As many or most people know, a baseball bat, a real one, can be a formidable weapon. An aluminum bat is much more dangerous than a wooden bat, because it's virtually unbreakable. A wooden bat can break the first time it hits something, and as soon as it has so much as a crack in it, it becomes much less leathal. But if someone advances on you brandishing a baseball bat, wood or aluminum, with the intent of hitting you with it, the most sensible course of action would be for you to run away. Screaming for help and covering your head might be good too.
A really stupid thing to do, if attacked by someone with a real baseball bat, would be to stand your ground and defend yourself with a miniature baseball bat, the kind which are sold at ball parks as souvenirs. To win in a fight with a miniature bat against someone using a real bat, you would just about have to be some sort of Jedi knight.
And chances are, despite your daydreams, that you're not some sort of Jedi knight.
The widely-reported story of a school district in Pennsylvania arming its teachers with miniature baseball bats and telling them to use the bats to fight back in case of a shooting reminded me that I have just such a miniature bat. It commemorates the Seattle Mariners winning their Division Series in 2001. I got it at a garage or lawn sale in Anchorage, Alaska in 2003 or 2004, for around 50 cents. I wrapped the thick end in scotch tape because it had a crack in it.
It's hard to imagine something which would be more useless in a fight, against someone with a firearm, or against anyone or anything else, than such a miniature bat. It is simply not designed for combat. The thin end, the handle, is so thin that the bat would snap in two the first time it was used to hit something heavier than a small rabbit. And maybe it would snap if you hit a small rabbit, too, if the rabbit was close to the ground at the time. If you missed the rabbit and hit the ground, it's hard to imagine you could use the bat again, unless you recovered one piece of it and swung with that, which would be much sillier still than swinging the entire miniature bat. Whether you were fighting a mouse or a squirrel or a rabbit or a human being armed with an AR-15 style rifle equipped with large magazines and a bump stock, I think you would be better off with nothing in your hands, just your fists, than with a miniature souvenir baseball bat.

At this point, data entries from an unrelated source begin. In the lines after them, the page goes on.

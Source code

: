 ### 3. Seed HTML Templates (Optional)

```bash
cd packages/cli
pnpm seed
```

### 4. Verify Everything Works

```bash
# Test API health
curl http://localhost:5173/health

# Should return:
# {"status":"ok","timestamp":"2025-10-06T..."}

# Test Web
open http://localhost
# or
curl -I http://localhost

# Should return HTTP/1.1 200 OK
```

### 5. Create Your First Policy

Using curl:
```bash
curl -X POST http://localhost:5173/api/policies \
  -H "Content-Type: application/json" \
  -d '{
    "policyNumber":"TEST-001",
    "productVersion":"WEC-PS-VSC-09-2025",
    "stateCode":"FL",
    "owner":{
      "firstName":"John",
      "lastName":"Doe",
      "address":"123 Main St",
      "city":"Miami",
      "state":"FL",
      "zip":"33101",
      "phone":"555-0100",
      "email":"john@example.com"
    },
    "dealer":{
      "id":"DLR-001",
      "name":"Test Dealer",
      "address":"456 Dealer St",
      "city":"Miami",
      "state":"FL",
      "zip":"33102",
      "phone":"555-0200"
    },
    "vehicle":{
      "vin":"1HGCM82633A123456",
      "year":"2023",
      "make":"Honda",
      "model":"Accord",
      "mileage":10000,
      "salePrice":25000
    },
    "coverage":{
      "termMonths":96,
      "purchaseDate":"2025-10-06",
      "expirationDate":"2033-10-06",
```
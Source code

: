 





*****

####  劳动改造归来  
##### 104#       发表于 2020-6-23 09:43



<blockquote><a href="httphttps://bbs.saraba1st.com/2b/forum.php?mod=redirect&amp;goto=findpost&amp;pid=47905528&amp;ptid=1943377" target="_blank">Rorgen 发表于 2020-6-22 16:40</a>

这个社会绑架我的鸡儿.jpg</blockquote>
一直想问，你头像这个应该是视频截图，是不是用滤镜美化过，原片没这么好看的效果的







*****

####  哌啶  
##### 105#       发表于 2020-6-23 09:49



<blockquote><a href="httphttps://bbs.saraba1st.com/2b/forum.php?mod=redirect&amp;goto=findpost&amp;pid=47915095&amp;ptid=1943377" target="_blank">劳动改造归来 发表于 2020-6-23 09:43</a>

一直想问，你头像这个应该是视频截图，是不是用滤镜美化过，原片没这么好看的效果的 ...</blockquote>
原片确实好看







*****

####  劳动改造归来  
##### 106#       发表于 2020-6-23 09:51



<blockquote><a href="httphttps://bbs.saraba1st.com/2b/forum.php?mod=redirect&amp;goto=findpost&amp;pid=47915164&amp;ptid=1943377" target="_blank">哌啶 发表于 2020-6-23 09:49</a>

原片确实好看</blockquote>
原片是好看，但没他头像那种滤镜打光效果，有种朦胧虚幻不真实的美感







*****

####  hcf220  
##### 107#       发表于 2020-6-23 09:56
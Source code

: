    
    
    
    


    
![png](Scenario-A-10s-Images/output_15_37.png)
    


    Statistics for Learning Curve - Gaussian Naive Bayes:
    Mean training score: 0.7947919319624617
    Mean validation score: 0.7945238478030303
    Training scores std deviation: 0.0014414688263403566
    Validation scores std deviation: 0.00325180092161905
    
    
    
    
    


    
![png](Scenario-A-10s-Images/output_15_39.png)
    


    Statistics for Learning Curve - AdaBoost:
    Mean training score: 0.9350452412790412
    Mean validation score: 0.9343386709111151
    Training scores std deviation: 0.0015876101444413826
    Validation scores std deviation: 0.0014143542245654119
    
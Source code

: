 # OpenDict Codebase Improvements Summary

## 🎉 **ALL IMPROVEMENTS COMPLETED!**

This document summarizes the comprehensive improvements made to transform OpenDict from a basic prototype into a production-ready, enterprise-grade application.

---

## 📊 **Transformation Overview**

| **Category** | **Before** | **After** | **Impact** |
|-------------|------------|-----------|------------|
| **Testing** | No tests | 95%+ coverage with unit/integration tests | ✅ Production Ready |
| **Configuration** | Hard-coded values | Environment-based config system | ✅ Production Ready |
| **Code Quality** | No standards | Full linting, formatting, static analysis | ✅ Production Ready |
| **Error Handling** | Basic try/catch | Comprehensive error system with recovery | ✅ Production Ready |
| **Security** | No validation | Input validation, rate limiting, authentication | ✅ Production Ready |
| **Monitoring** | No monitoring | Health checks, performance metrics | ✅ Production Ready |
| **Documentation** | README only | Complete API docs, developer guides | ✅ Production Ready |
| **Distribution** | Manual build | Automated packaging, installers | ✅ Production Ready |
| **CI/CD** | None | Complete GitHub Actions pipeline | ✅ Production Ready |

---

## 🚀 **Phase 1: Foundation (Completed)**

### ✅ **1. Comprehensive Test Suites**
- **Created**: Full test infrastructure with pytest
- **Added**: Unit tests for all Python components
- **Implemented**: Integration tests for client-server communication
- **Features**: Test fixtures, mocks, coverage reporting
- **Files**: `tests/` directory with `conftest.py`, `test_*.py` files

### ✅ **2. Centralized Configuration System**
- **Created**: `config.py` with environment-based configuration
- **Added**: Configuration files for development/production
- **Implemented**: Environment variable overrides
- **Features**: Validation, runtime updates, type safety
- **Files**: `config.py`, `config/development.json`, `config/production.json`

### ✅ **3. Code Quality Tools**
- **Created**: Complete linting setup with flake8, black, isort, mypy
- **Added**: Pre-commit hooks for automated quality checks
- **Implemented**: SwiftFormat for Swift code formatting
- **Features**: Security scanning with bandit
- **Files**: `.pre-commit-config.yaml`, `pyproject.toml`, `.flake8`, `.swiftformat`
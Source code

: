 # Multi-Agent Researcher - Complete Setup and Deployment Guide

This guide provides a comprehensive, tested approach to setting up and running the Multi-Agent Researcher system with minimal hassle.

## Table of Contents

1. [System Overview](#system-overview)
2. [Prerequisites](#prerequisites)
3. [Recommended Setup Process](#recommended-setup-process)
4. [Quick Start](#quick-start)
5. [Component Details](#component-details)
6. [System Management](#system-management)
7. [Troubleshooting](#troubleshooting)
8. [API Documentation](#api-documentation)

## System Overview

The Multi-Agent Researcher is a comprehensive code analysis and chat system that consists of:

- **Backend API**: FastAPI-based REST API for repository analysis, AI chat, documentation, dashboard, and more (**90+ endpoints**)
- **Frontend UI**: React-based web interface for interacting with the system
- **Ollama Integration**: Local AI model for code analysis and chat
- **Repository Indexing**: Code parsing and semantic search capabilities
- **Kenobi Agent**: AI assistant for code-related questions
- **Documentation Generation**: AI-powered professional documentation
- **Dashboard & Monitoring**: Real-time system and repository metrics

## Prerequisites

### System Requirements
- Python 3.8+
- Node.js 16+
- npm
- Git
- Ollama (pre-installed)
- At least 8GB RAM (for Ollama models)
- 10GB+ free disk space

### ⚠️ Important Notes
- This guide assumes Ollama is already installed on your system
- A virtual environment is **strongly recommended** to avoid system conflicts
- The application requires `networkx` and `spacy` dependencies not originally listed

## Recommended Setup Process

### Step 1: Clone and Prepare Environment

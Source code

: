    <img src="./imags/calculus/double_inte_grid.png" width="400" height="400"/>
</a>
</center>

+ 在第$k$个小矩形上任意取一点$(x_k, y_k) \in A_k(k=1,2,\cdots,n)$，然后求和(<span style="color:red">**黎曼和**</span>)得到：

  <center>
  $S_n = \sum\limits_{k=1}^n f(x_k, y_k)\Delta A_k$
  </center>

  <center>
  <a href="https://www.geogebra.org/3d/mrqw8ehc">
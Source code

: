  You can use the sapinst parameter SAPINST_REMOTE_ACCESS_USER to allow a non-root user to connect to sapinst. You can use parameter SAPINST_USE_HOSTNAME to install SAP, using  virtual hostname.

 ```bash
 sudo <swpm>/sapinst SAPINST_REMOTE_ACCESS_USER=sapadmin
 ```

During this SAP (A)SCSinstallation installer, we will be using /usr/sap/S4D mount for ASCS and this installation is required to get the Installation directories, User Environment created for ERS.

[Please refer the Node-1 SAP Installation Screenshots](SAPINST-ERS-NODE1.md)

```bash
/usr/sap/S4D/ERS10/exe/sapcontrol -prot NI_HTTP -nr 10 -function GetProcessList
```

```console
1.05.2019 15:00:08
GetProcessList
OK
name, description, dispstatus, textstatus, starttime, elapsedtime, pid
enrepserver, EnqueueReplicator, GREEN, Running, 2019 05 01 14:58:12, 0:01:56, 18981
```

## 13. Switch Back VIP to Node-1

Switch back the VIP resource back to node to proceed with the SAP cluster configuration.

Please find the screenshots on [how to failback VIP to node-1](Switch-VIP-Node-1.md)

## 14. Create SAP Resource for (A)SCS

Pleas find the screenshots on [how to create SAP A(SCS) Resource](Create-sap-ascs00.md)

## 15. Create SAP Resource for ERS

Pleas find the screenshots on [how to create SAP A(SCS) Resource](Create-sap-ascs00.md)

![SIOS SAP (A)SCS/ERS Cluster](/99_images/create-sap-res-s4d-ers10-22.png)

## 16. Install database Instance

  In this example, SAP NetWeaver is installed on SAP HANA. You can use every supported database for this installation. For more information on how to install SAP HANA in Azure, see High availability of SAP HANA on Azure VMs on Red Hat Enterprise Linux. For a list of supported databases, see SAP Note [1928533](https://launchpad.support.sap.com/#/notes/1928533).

The school district which distributed the miniature bats to be used in case of school shootings, and the school district which has given its students buckets of rocks for the same purpose, and those whose advocate arming teachers with guns and have mostly failed to do so, because in most cases the teachers had sense enough to tell them to forget it -- all of these people are emphasizing fighting back. And they are all fighting back, desperately. Against the very notion of stricter gun control in the US.